There she was again! Talking to herself, her thoughts strange and far away, while her body kept moving. Although she realized she was shuffling now, as was Ingrid, and she hadn’t felt Minna stir at all for a while. Suddenly her heart seized, then it tried to race but it couldn’t, her blood was too cold. But still panic flooded her, propelled her legs, her feet that could just as well have been cement blocks for all that Gerda could feel them, forward, forward. Now she was stumbling, shuffling instead of dragging. Her head still bent against the onslaught of this terrible, clogging snow; it filled her eyes, her nose, her mouth, her lungs, and she wondered if she could suffocate in it. She wondered if Minna already had.

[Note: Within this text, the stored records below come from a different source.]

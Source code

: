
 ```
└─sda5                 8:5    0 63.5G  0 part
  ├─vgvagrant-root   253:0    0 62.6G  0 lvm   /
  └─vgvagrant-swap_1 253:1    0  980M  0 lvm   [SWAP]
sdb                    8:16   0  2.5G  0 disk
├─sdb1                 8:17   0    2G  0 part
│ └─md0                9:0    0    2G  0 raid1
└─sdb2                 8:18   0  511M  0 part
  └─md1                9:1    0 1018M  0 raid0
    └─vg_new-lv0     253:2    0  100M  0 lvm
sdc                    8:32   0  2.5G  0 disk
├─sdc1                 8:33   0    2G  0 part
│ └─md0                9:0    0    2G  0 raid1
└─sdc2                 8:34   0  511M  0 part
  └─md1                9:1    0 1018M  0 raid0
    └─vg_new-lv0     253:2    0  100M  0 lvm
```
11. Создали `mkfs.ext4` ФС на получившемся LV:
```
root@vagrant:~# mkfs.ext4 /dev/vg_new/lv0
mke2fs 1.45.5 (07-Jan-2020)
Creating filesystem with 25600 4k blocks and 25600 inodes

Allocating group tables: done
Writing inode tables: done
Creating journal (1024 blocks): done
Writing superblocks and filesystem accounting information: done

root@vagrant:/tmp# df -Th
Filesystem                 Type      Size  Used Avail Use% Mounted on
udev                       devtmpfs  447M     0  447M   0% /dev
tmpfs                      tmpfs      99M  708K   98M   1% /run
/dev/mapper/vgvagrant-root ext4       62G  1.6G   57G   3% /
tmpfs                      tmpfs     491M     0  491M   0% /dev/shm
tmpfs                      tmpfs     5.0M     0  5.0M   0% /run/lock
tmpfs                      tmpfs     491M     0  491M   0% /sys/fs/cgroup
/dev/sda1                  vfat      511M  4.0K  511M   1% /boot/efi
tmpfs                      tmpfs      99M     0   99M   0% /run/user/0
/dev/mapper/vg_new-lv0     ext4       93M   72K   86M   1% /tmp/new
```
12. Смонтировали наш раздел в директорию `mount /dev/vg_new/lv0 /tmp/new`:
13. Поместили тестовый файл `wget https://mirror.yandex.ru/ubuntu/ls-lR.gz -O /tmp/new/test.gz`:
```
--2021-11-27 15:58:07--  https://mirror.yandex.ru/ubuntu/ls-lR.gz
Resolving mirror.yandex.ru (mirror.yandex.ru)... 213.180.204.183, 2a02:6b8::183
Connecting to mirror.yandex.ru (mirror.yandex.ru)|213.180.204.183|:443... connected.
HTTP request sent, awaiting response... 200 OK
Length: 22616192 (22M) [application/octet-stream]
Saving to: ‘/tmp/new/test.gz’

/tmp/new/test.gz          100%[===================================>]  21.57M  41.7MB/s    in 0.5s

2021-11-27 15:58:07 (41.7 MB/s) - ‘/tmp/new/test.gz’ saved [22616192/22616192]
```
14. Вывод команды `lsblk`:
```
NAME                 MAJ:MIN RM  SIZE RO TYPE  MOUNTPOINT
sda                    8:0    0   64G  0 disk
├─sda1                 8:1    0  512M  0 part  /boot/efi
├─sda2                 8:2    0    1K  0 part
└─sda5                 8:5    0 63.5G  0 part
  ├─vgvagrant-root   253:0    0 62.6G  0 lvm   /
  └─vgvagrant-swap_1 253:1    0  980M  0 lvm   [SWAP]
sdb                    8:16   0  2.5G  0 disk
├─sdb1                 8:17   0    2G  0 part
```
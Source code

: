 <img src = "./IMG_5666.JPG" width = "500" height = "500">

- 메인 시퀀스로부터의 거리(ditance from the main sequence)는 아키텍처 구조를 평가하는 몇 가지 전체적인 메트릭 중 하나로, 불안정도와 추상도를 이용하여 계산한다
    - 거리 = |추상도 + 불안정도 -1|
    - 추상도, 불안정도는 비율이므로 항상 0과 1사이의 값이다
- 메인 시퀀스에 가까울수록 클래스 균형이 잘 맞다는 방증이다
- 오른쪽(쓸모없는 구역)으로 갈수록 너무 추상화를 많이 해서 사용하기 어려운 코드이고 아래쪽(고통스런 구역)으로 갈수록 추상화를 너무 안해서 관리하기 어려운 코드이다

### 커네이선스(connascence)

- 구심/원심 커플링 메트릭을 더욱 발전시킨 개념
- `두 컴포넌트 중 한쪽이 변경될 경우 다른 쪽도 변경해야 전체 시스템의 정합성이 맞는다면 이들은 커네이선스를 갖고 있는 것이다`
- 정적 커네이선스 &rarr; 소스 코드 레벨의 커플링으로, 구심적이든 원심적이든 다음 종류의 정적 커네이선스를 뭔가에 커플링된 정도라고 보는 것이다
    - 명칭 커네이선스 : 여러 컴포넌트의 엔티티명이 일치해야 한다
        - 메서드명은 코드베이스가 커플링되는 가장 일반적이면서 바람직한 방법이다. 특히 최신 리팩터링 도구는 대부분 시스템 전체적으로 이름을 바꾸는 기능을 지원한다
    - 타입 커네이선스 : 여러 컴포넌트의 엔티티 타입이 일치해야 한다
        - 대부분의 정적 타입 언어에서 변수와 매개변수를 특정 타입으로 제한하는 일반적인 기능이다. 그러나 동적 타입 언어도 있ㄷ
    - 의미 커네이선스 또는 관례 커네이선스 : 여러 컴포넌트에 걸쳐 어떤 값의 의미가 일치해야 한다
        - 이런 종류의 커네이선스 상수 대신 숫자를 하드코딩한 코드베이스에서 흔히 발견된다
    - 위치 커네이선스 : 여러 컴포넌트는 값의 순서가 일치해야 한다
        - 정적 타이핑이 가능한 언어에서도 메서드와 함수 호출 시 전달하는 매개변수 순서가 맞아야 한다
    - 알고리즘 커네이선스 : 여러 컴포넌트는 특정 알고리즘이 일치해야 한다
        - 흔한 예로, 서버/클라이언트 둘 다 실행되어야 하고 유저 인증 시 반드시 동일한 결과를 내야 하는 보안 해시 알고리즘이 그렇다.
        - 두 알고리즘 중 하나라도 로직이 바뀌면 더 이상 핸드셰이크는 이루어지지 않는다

“Come, come,” she yelled, crazily, to poor Ingrid, who looked up at her once, and through the whirling snow Gerda saw horror—a face rubbed raw, eyes crusted over with ice. Ingrid’s lips were blue and trembling. She emitted a faint, pitiful cry.
“Come!” Gerda had only one hand with which to drag the little girl, as her other arm was wrapped around one of Minna’s limp legs. “Come, Ingrid, come!”
And with her head bent back down again, Gerda plunged forward into the nightmare. It was growing darker by the minute. It must be nearly dusk. They’d never see a light in a window, not shrouded in this curtain of misery.
She staggered on this way, one girl on her back, the other barely upright, crying constantly now, until suddenly Gerda smelled something. Something faintly sweet. She stopped, walked ahead, then turned blindly to her left; she dropped Ingrid’s hand so that she could feel her way through the wind and snow, she inched ahead, arm outstretched, and it was a miracle that jolted through her body when she touched something—something hard, cold, little smooth ridges, an occasional sharp edge.